Last night at Sunset Center in Carmel, we heard a recital by Michael Noble, the Gold Medal Winner of the Carmel Music Society’s 2013 Piano Competition. As we observed last year during the Competition, Michael Noble is a thoughtful pianist whose music making has something to say. I mean this as a compliment, for a disturbing trend among young pianists today is to barnstorm their way through music to display gratuitous virtuosity. Even intrinsically musical pianists like Yuja Wang will exploit great masterpieces for effect and disappoint her fans unless she ends her recital with her specialty, a trashy performance of György Cziffra’s transcription of Rimsky–Korsakoff ‘s “Flight of the Bumblebee.”
Thus it is refreshing to hear Michael Noble address himself to the music with great sincerity and achieve pleasing results. A case in hand was his lovely performance of Mozart’s Rondo in A Minor, K. 511. This piece features a melancholy, waltz-like theme that constantly evolves through subtle variations, although momentarily interrupted by a charming episode in A Major, and finally returns to its melancholy theme to wind up with a poignant and moving coda. Noble played this minor masterpiece with great feeling and elegant shaping of phrases. One of the most interesting aspects of his performance was his addition of tasteful ornamentation and embellishment that contributed to some charming little surprises along the way.
His second offering of the evening was a performance of the Sieben Fantasien, Op. 116, by Brahms. Since four out of the seven pieces tended to be slow and contemplative, once again we heard further examples of the tender side of Michael Noble. Especially memorable were the Intermezzi numbers 2 and 6, in which we heard beautifully expressive cantabile and occasional sotto voce effects that were very effective. In the stormy beginning and ending Capriccios Noble managed to add considerable passion and excitement to the set of seven pieces.
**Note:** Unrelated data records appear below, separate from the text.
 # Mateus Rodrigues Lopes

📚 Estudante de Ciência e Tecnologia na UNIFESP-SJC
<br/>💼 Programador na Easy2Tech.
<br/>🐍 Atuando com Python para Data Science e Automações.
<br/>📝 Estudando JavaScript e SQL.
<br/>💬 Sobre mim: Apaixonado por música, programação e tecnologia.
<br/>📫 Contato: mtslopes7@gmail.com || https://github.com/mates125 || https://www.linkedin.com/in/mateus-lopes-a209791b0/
After intermission Noble performed eight of the 24 Preludes by Rachmaninoff, four from Op. 23 and four from Op. 32. As an unusual twist, he chose to insert between the two groups of preludes a brief, six-minute work by composer Hans Otte – Part 1 from Das Buch der Klänge (‘The Book of Sounds’). It was obviously his intention to play the entire second half of the program as a suite, without interruption, and this is precisely what he did. The Otte work was strongly infused with minimalism and at times seemed to be going nowhere. However, just when you thought we were only going around in circles, we would be taken in new directions, so the work ended up charming us and achieving quite a cumulative effect.
Rachmaninoff ‘s music has strongly rebounded from being out of fashion in the decades after his death to its ever-increasing popularity today. Noble achieved some especially magnificent moments in the F-sharp minor Prelude, Op. 23, No. 1 and in the G-sharp minor Prelude, Op. 32, No. 12 (I have never heard this Prelude played better). One of his most interesting performances was the final Prelude in D-flat major, Op. 32, No. 12. This is a piece so intimidating on the page – there are so many notes that at times the score looks like a bunch of squashed flies. Most pianists considerable this piece unplayable, and even Vladimir Ashkenazy couldn’t succeed in making it into a successful piece of music. Well, Michael Noble gave it his best and achieved some surprisingly effective moments.
We were rewarded with one encore: Scriabin’s Etude in F-sharp minor. It was beautiful!